米新聞大手ワシントン・ポストは24日、全従業員の約1%にあたる20人の編集部員を減らす計画を明らかにした。「景気動向の変化を受けて、競争力を維持するために(事業内容を)審査し、いま行動に移すことを決めた」。同紙の編集主幹サリー・バズビー氏は、社員向けメモで人員削減に踏み切る背景をこう説明した。
読者数が伸び悩んでいたテレビゲームやゲーム対戦競技「eスポーツ」を扱う面、子供向け新聞などを閉鎖する。現在求人中の30人分の職は補充せずに空席のままとする。
20日には、ニュースサイト「Vox.com」や雑誌「ニューヨーク・マガジン」などを傘下に持つ新興メディアのVoxメディアが従業員全体の約7%を削減する計画を明らかにした。米報道によると、約130人の従業員に影響が出る。米経済メディアのダウ・ジョーンズは事業の見直しを通じて、小規模な人員削減を実施する計画だ。
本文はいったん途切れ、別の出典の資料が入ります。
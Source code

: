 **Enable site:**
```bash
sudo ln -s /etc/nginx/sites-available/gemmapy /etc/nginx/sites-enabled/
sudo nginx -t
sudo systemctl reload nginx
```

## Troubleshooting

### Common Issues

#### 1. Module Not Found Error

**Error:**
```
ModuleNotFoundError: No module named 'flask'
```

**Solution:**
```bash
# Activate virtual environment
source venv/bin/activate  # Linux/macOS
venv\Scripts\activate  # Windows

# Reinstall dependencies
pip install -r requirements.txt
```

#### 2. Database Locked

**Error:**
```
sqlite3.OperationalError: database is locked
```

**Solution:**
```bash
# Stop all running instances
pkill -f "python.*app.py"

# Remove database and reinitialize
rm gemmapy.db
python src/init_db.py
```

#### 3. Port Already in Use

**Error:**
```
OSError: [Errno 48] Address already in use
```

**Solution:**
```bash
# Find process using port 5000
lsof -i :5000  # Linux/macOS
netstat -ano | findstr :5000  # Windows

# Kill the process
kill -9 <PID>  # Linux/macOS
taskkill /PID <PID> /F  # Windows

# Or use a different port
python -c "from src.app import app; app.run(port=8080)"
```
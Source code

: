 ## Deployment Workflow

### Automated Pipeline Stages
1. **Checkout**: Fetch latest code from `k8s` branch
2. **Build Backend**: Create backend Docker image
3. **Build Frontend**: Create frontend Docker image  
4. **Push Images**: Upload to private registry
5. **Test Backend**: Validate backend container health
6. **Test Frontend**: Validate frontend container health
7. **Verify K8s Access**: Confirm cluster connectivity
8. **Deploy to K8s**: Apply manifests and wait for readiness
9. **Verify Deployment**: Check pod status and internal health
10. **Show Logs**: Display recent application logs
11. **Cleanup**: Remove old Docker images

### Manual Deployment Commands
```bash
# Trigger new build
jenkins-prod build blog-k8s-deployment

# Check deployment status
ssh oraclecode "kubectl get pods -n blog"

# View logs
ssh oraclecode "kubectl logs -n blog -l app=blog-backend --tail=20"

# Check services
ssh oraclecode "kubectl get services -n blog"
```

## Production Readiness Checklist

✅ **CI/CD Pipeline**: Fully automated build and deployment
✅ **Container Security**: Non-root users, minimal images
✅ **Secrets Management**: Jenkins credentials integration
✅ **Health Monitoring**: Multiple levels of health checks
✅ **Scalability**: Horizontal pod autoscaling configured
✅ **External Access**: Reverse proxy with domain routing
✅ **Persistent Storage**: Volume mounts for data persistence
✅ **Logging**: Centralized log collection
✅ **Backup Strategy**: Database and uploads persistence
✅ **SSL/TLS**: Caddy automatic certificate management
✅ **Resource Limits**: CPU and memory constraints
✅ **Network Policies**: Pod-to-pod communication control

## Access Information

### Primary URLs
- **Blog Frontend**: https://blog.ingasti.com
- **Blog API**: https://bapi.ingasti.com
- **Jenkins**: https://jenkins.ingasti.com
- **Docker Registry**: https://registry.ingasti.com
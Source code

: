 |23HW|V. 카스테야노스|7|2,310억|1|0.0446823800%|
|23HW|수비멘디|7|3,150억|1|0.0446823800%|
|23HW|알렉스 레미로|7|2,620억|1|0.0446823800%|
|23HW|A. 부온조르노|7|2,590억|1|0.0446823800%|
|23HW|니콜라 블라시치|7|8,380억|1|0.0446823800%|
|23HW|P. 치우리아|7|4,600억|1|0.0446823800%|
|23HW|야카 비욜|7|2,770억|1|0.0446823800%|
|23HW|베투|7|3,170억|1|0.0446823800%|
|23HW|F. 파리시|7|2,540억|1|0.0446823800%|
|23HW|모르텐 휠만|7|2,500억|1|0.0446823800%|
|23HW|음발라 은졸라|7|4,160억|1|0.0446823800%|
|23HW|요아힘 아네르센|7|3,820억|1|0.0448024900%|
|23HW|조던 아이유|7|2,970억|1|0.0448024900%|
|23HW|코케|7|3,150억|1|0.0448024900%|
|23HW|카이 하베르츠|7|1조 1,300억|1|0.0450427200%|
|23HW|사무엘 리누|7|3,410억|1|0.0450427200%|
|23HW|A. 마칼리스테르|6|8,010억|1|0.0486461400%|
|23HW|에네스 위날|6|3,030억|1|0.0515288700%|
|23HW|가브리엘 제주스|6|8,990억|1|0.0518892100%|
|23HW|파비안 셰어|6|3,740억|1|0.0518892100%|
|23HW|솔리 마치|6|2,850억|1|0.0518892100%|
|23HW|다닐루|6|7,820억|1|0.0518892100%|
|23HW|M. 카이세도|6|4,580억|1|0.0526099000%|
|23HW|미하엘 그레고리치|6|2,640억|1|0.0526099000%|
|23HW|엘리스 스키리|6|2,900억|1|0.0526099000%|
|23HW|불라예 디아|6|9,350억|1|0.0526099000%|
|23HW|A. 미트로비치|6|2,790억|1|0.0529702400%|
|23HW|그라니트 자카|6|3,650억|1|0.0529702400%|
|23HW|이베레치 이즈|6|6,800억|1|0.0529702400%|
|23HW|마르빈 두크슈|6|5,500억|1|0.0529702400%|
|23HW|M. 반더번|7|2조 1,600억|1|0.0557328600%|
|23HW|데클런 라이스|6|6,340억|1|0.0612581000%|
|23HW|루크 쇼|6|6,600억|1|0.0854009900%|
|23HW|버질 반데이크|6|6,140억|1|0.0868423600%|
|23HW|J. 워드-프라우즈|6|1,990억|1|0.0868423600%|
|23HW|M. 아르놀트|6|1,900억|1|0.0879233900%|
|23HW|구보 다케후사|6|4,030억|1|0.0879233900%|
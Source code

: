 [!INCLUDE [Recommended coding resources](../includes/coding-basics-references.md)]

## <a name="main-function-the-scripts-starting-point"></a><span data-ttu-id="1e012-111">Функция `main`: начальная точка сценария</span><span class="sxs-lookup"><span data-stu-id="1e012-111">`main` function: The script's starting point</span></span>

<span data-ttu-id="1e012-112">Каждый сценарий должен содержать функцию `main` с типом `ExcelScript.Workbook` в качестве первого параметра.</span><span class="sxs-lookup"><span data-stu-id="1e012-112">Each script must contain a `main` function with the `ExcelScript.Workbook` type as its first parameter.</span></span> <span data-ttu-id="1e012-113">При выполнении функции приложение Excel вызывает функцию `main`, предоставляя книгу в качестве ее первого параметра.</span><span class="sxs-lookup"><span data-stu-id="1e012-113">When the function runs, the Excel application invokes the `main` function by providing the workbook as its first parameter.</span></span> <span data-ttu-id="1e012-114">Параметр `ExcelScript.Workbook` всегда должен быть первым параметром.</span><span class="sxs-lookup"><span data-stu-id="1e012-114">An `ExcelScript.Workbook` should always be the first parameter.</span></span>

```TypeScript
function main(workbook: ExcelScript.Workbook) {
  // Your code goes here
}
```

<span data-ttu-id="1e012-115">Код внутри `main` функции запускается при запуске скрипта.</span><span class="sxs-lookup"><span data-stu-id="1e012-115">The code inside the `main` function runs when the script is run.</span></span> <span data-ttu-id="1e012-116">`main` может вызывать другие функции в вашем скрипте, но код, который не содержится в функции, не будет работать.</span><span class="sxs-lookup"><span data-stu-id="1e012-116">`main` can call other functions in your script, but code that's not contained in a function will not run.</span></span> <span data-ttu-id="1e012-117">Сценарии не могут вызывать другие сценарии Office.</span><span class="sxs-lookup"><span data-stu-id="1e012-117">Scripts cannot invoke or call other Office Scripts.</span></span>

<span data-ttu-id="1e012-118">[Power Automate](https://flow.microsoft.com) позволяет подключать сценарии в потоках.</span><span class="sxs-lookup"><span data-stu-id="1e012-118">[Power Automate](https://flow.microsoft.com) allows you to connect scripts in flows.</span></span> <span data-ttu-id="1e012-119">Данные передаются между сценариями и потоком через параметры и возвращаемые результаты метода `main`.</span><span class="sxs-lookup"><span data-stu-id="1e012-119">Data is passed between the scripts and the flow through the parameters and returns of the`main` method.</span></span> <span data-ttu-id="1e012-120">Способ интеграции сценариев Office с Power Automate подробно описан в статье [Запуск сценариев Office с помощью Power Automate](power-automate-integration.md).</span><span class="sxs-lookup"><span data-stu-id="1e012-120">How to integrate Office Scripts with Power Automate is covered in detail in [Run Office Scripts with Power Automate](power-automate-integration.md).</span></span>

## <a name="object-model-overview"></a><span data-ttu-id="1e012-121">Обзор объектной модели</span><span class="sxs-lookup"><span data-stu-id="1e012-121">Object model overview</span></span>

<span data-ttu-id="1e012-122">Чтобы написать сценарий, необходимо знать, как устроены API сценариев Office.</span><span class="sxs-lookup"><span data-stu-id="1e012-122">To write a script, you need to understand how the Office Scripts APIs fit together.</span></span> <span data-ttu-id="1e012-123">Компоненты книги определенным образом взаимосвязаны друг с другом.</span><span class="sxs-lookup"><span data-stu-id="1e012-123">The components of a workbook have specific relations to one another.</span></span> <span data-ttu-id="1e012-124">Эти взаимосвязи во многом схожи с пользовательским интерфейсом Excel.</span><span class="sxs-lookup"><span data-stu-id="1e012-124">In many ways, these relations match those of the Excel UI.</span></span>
世界的な景気後退への懸念から、企業は広告費を絞る動きに出ている。米広告大手インターパブリック・グループ傘下の広告リサーチ会社マグナによると、23年の米国の広告市場は前年比3.7%増にとどまる見通しだ。伸び率は22年の水準(8%増)から大幅に減速する。
メディア企業は収入の縮小に備えて、不採算事業を洗い出し、雇用を調整せざるを得ない状況にある。
米民間雇用調査会社チャレンジャー・グレイ・アンド・クリスマスによると、ニュース・報道系メディアの人員削減数は22年に1800人強と、21年の水準より2割多かった。広告収入の減少に加え、読者や視聴者の伸び悩みに直面する各社への逆風は強い。